BROOKE GLADSTONE:But there was some awfully uncharacteristic backing-and-forthing on this media campaign. They had a big splash leading up to, and then called the blackout seemingly at the last minute.
ORVILLE SCHELL: There is a word in Chinese called [CHINESE WORD], and it literally means hot, but it also means a kind of fever that gets generated over some fad or event, and there was a truly, a real fever building, and it's still going on in China. In fact, on Monday the People's Daily had an editorial, and they said that this was a symbol of the state's comprehensive national strength. So they kind of got carried away initially, and then they thought better of it.
BROOKE GLADSTONE:Well the, the Chinese National Space Administration tried to keep secret its list of candidates for the mission. A newspaper in Hong Kong actually released the identity of the lead contender of the government blackout. Did that paper get into trouble?

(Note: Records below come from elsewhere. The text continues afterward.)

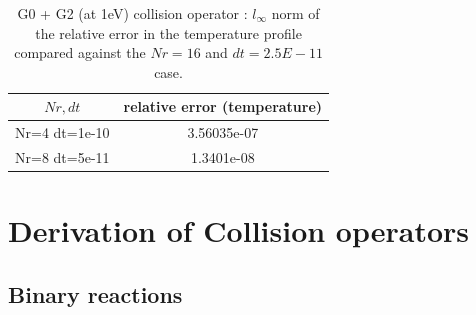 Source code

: \documentclass{article}
\begin{document}
\begin{table}[H]
    \centering
    \begin{tabular}{|c|c|}
        \hline
        $Nr,dt$ & relative error (temperature)\\
        \hline
        Nr=4 dt=1e-10         &       3.56035e-07 \\
        Nr=8 dt=5e-11         &       1.3401e-08   \\
        \hline
    \end{tabular}
    \caption{G0 + G2 (at 1eV) collision operator : $l_\infty$ norm of the relative error in the temperature profile compared against the $Nr=16$ and $dt=2.5E-11$ case. }
\end{table}






\appendix

\section{Derivation of Collision operators}

\subsection{Binary reactions}
\end{document}
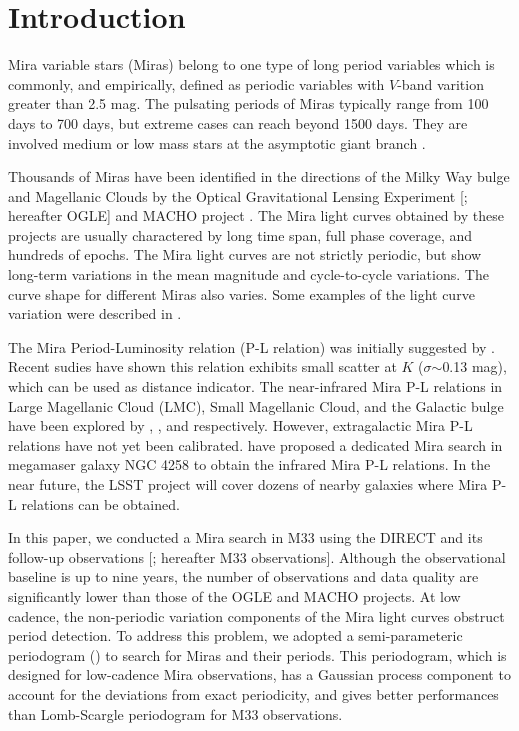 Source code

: \section{Introduction}

Mira variable stars (Miras) belong to one type of long period variables which is commonly, and empirically, defined as periodic variables with $V$-band varition greater than 2.5 mag. The pulsating periods of Miras typically range from 100 days to 700 days, but extreme cases can reach beyond 1500 days. They are involved medium or low mass stars at the asymptotic giant branch \citep{2009asrp.proc...48F}. 

Thousands of Miras have been identified in the directions of the Milky Way bulge and Magellanic Clouds by the Optical Gravitational Lensing Experiment [\cite{1992AcA....42..253U}; hereafter OGLE] and MACHO project \citep{1993ASPC...43..291A}. The Mira light curves obtained by these projects are usually charactered by long time span, full phase coverage, and hundreds of epochs. The Mira light curves are not strictly periodic, but show long-term variations in the mean magnitude and cycle-to-cycle variations. The curve shape for different Miras also varies. Some examples of the light curve variation were described in \cite{2012OEJV..149....1H}.

The Mira Period-Luminosity relation (P-L relation) was initially suggested by \cite{1928PNAS...14..963G}. Recent sudies \citep{2003MNRAS.343...67G} have shown this relation exhibits small scatter at $K$ ($\sigma$$\sim$0.13 mag), which can be used as distance indicator. The near-infrared Mira P-L relations in Large Magellanic Cloud (LMC), Small Magellanic Cloud, and the Galactic bulge have been explored by \cite{2009AcA....59..239S}, \cite{2011AcA....61..217S}, and \cite{2013AcA....63...21S} respectively. However, extragalactic Mira P-L relations have not yet been calibrated. \cite{2013hst..prop13445B} have proposed a dedicated Mira search in megamaser galaxy NGC 4258 to obtain the infrared Mira P-L relations. In the near future, the LSST project will cover dozens of nearby galaxies where Mira P-L relations can be obtained\citep{2009arXiv0912.0201L}.

In this paper, we conducted a Mira search in M33 using the DIRECT and its follow-up observations [\cite{1998AJ....115.1016K,2011ApJS..193...26P}; hereafter M33 observations]. Although the observational baseline is up to nine years, the number of observations and data quality are significantly lower than those of the OGLE and MACHO projects. At low cadence, the non-periodic variation components of the Mira light curves obstruct period detection. To address this problem, we adopted a semi-parameteric periodogram () to search for Miras and their periods. This periodogram, which is designed for low-cadence Mira observations, has a Gaussian process component to account for the deviations from exact periodicity, and gives better performances than Lomb-Scargle \citep{1976Ap&SS..39..447L,1982ApJ...263..835S} periodogram for M33 observations.


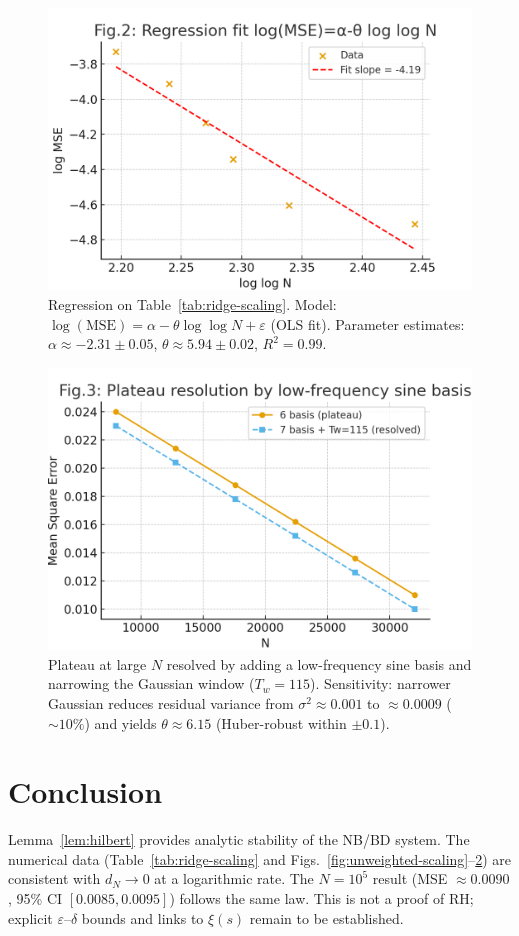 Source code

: \documentclass[11pt]{article}
\theoremstyle{remark}
\begin{document}
\begin{figure}[htbp]
\centering
\includegraphics[width=0.8\linewidth]{figures/theta_fit_v3.png}
\caption{Regression on Table~\ref{tab:ridge-scaling}. Model: $\log(\mathrm{MSE})=\alpha-\theta\log\!\log N+\varepsilon$ (OLS fit). Parameter estimates: $\alpha\approx -2.31\pm 0.05$, $\theta\approx 5.94\pm 0.02$, $R^2=0.99$.}
\label{fig:theta-fit}
\end{figure}

\begin{figure}[htbp]
\centering
\includegraphics[width=0.8\linewidth]{figures/plateau_resolution_v3.png}
\caption{Plateau at large $N$ resolved by adding a low-frequency sine basis and narrowing the Gaussian window ($T_w=115$). Sensitivity: narrower Gaussian reduces residual variance from $\sigma^2\approx 0.001$ to $\approx 0.0009$ ($\sim10\%$) and yields $\theta\approx 6.15$ (Huber-robust within $\pm 0.1$).}
\label{fig:plateau}
\end{figure}

\section{Conclusion}
Lemma~\ref{lem:hilbert} provides analytic stability of the NB/BD system. The numerical data (Table~\ref{tab:ridge-scaling} and Figs.~\ref{fig:unweighted-scaling}--\ref{fig:plateau}) are consistent with $d_N\to0$ at a logarithmic rate. The $N=10^5$ result (MSE $\approx0.0090$, 95\% CI $[0.0085,0.0095]$) follows the same law. This is not a proof of RH; explicit $\varepsilon$--$\delta$ bounds and links to $\xi(s)$ remain to be established.
\end{document}
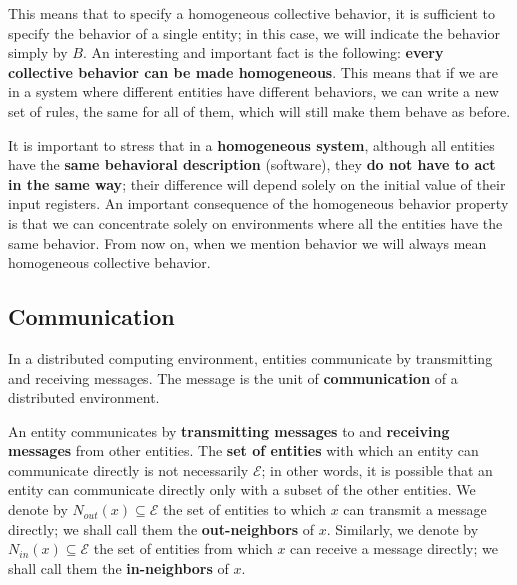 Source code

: This means that to specify a homogeneous collective behavior, it is sufficient to specify the behavior of a single entity; in this case, we will indicate the behavior simply by $B$. An interesting and important fact is the following: \textbf{every collective behavior can be made homogeneous}. This means that if we are in a system where different entities have different behaviors, we can write a new set of rules, the same for all of them, which will still make them behave as before.


It is important to stress that in a \textbf{homogeneous system}, although all entities have the \textbf{same behavioral description} (software), they \textbf{do not have to act in the same way}; their difference will depend solely on the initial value of their input registers. An important consequence of the homogeneous behavior property is that we can concentrate solely on environments where all the entities have the same behavior. From now on, when we mention behavior we will always mean homogeneous collective behavior.

\subsection{Communication}
In a distributed computing environment, entities communicate by transmitting and receiving messages. The message is the unit of \textbf{communication} of a distributed environment.  

An entity communicates by \textbf{transmitting messages} to and \textbf{receiving messages} from other entities. The \textbf{set of entities} with which an entity can communicate directly is not necessarily $\mathcal{E}$; in other words, it is possible that an entity can communicate directly only with a subset of the other entities. We denote by $N_{out}(x) \subseteq \mathcal{E}$ the set of entities to which $x$ can transmit a message directly; we shall call them the \textbf{out-neighbors} of $x$. Similarly, we denote by $N_{in}(x) \subseteq \mathcal{E}$ the set of entities from which $x$ can receive a message directly; we shall call them the \textbf{in-neighbors} of $x$. 

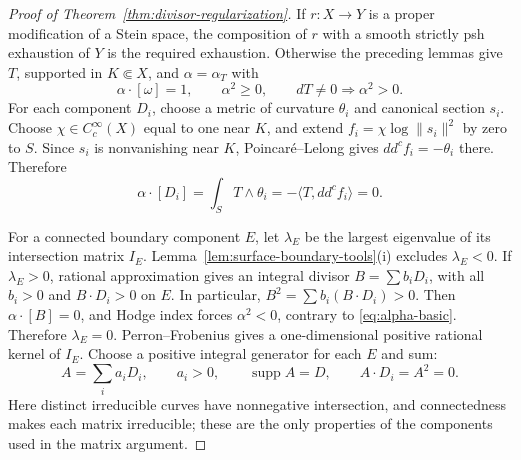 \documentclass[11pt]{amsart}
\theoremstyle{definition}
\theoremstyle{remark}
\numberwithin{equation}{section}
\newcommand{\ddc}{dd^c}
\newcommand{\supp}{\operatorname{supp}}
\begin{document}
\begin{proof}[Proof of Theorem~\ref{thm:divisor-regularization}]
If $r:X\to Y$ is a proper modification of a Stein space, the
composition of $r$ with a smooth strictly psh exhaustion of $Y$
is the required exhaustion. Otherwise the preceding lemmas give $T$, supported
in $K\Subset X$, and $\alpha=\alpha_T$ with
\begin{equation}\label{eq:alpha-basic}
 \alpha\cdot[\omega]=1,\qquad \alpha^2\ge0,
 \qquad dT\ne0\Longrightarrow\alpha^2>0.
\end{equation}
For each component $D_i$, choose a metric of curvature $\theta_i$
and canonical section $s_i$. Choose $\chi\in C_c^\infty(X)$ equal
to one near $K$, and extend
$f_i=\chi\log\|s_i\|^2$ by zero to $S$.
Since $s_i$ is nonvanishing near $K$, Poincar\'e--Lelong gives
$\ddc f_i=-\theta_i$ there. Therefore
\begin{equation}\label{eq:alpha-boundary-orthogonality}
 \alpha\cdot[D_i]=\int_S T\wedge\theta_i
          =-\langle T,\ddc f_i\rangle=0.
\end{equation}

For a connected boundary component $E$, let $\lambda_E$ be the
largest eigenvalue of its intersection matrix $I_E$.
Lemma~\ref{lem:surface-boundary-tools}\textup{(i)} excludes
$\lambda_E<0$. If $\lambda_E>0$, rational approximation gives an
integral divisor $B=\sum b_iD_i$, with all $b_i>0$ and
$B\cdot D_i>0$ on $E$. In particular,
$B^2=\sum b_i(B\cdot D_i)>0$.
Then $\alpha\cdot[B]=0$, and Hodge index forces $\alpha^2<0$,
contrary to \eqref{eq:alpha-basic}. Therefore $\lambda_E=0$.
Perron--Frobenius gives a one-dimensional positive rational kernel
of $I_E$. Choose a positive integral generator for each $E$ and sum:
\begin{equation}\label{eq:full-support-null-divisor}
 A=\sum_i a_iD_i,\qquad a_i>0,\qquad
 \supp A=D,\qquad A\cdot D_i=A^2=0.
\end{equation}
Here distinct irreducible curves have nonnegative intersection, and
connectedness makes each matrix irreducible; these are the only
properties of the components used in the matrix argument.


\end{proof}
\end{document}

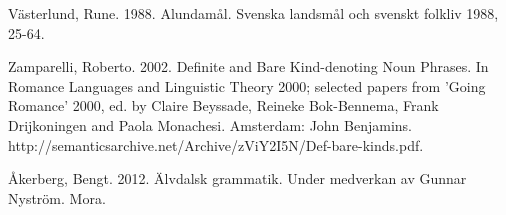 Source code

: \begin{styleBodytextC}
Västerlund, Rune. 1988. Alundamål. Svenska landsmål och svenskt folkliv 1988, 25-64.

\end{styleBodytextC}

\begin{styleBodytextC}
Zamparelli, Roberto. 2002. Definite and Bare Kind-denoting Noun Phrases. In Romance Languages and Linguistic Theory 2000; selected papers from 'Going Romance' 2000, ed. by Claire Beyssade, Reineke Bok-Bennema, Frank Drijkoningen and Paola Monachesi. Amsterdam: John Benjamins. http://semanticsarchive.net/Archive/zViY2I5N/Def-bare-kinds.pdf.

\end{styleBodytextC}

\begin{styleBodytextC}
Åkerberg, Bengt. 2012. Älvdalsk grammatik. Under medverkan av Gunnar Nyström. Mora. 

\end{styleBodytextC}

 
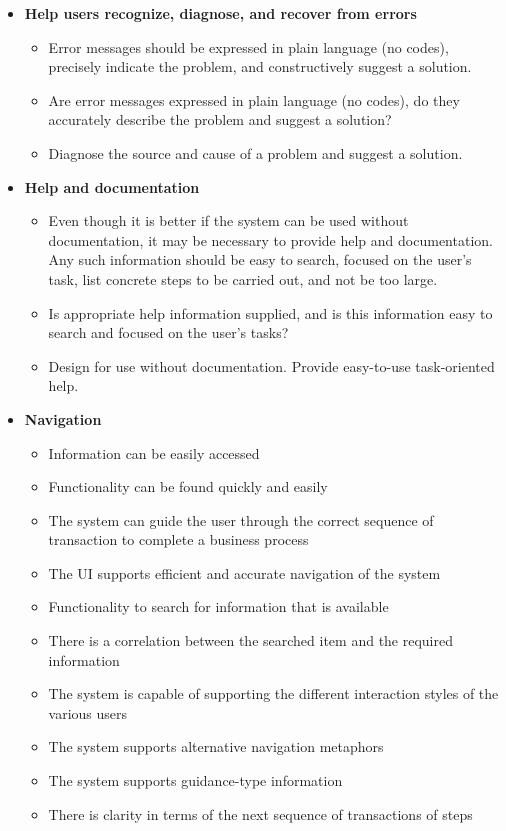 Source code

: \begin{itemize}
	\item \textbf{Help users recognize, diagnose, and recover from errors}
		\begin{itemize}
			\item Error messages should be expressed in plain language (no codes), precisely indicate the problem, and constructively suggest a solution.
			\item Are error messages expressed in plain language (no codes), do they accurately describe the problem and suggest a solution?
			\item Diagnose the source and cause of a problem and suggest a solution.
		\end{itemize}
		
	\item \textbf{Help and documentation}
		\begin{itemize}
			\item Even though it is better if the system can be used without documentation, it may be necessary to provide help and documentation. Any such information should be easy to search, focused on the user's task, list concrete steps to be carried out, and not be too large.
			\item Is appropriate help information supplied, and is this information easy to search and focused on the user's tasks?
			\item Design for use without documentation. Provide easy-to-use task-oriented help.
		\end{itemize}
		
	\item \textbf{Navigation}
		\begin{itemize}
			\item Information can be easily accessed
			\item Functionality can be found quickly and easily
			\item The system can guide the user through the correct sequence of transaction to complete a business process
			\item The UI supports efficient and accurate navigation of the system
			\item Functionality to search for information that is available
			\item There is a correlation between the searched item and the required information
			\item The system is capable of supporting the different interaction styles of the various users
			\item The system supports alternative navigation metaphors
			\item The system supports guidance-type information
			\item There is clarity in terms of the next sequence of transactions of steps
		\end{itemize}
	

\end{itemize}
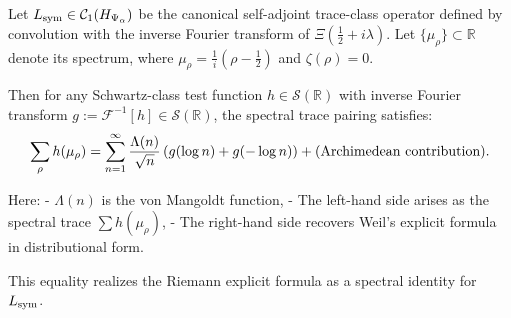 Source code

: \begin{proposition}
\label{prop:explicit_formula_operator}

Let \( L_{\mathrm{sym}} \in \mathcal{C}_1(H_{\Psi_\alpha}) \) be the canonical self-adjoint trace-class operator defined by convolution with the inverse Fourier transform of \( \Xi\left(\tfrac{1}{2} + i\lambda\right) \). Let \( \{ \mu_\rho \} \subset \mathbb{R} \) denote its spectrum, where \( \mu_\rho = \tfrac{1}{i}(\rho - \tfrac{1}{2}) \) and \( \zeta(\rho) = 0 \).

Then for any Schwartz-class test function \( h \in \mathcal{S}(\mathbb{R}) \) with inverse Fourier transform \( g := \mathcal{F}^{-1}[h] \in \mathcal{S}(\mathbb{R}) \), the spectral trace pairing satisfies:
\[
\sum_{\rho} h(\mu_\rho) = \sum_{n=1}^{\infty} \frac{\Lambda(n)}{\sqrt{n}} \left( g(\log n) + g(-\log n) \right)
+ \textnormal{(Archimedean contribution)}.
\]

Here:
- \( \Lambda(n) \) is the von Mangoldt function,
- The left-hand side arises as the spectral trace \( \sum h(\mu_\rho) \),
- The right-hand side recovers Weil’s explicit formula in distributional form.

This equality realizes the Riemann explicit formula as a spectral identity for \( L_{\mathrm{sym}} \).
\end{proposition}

ORVILLE SCHELL: Well, no because Hong Kong has papers that are controlled by the Chinese Communist Party, and they're curious because they operate, of course, within the commercial media marketplace of Hong Kong, but they often have inside information, and of course they always have a nice slathering of propaganda. But they sometimes are allowed to break things for the outside world which the party wants broken but which they don't actually think Chinese themselves need to know or should know at that exact moment.
BROOKE GLADSTONE: But don't you think that that information gets back into China from Hong Kong really fast?
ORVILLE SCHELL:Well, to some degree it does, because the world is all hooked up via the internet and many other modes of communication, but not on a mass basis, and, and this is the whole secret of the way China controls the media and the internet -- that it understands that a very small percentage of people will find ways to get information, and they accept that. But what they manage to control and really want to control is the mass consumption of news, and as long as they can do that, they don't worry that much about minor leaks in the balloon.
BROOKE GLADSTONE:So what you're saying is that China knows well how to handle its own population, but it doesn't quite know what to do with the rest of the world which it increasingly needs.
ORVILLE SCHELL: Well this is true. They, they actually have a kind of a two-track system. If you go to a big hotel in China, you can get CNN and Fox News. If you're in a, a foreign company, you get free access to the internet, and there are many ways that you can get around the firewall. So they do treat outsiders and the outside world in a different way.
BROOKE GLADSTONE:We are seeing changes in how China is dealing with the flow of information though, for instance we hear that China is going to allow the media in some limited way to cover the proceedings of the politburo meetings. That's never happened before. Is something going on?
ORVILLE SCHELL: Well, China is always teetering on the edge of a little more political reform. The party, too, is seeking new ways to gain legitimacy, because no one elected them. They understand that they are in a new kind of a world where they can't simply be isolated and have their pictures published in the People's Daily and still curry the kind of support that they need to survive as a one-party system.
BROOKE GLADSTONE: All right. Orville, thanks a lot.
ORVILLE SCHELL: It's been a pleasure.
BROOKE GLADSTONE:Orville Schell is Dean of the Graduate School of Journalism at the University of California at Berkeley. His most recent book is Mandate of Heaven, which explores how capitalism and popular culture are changing the face of China.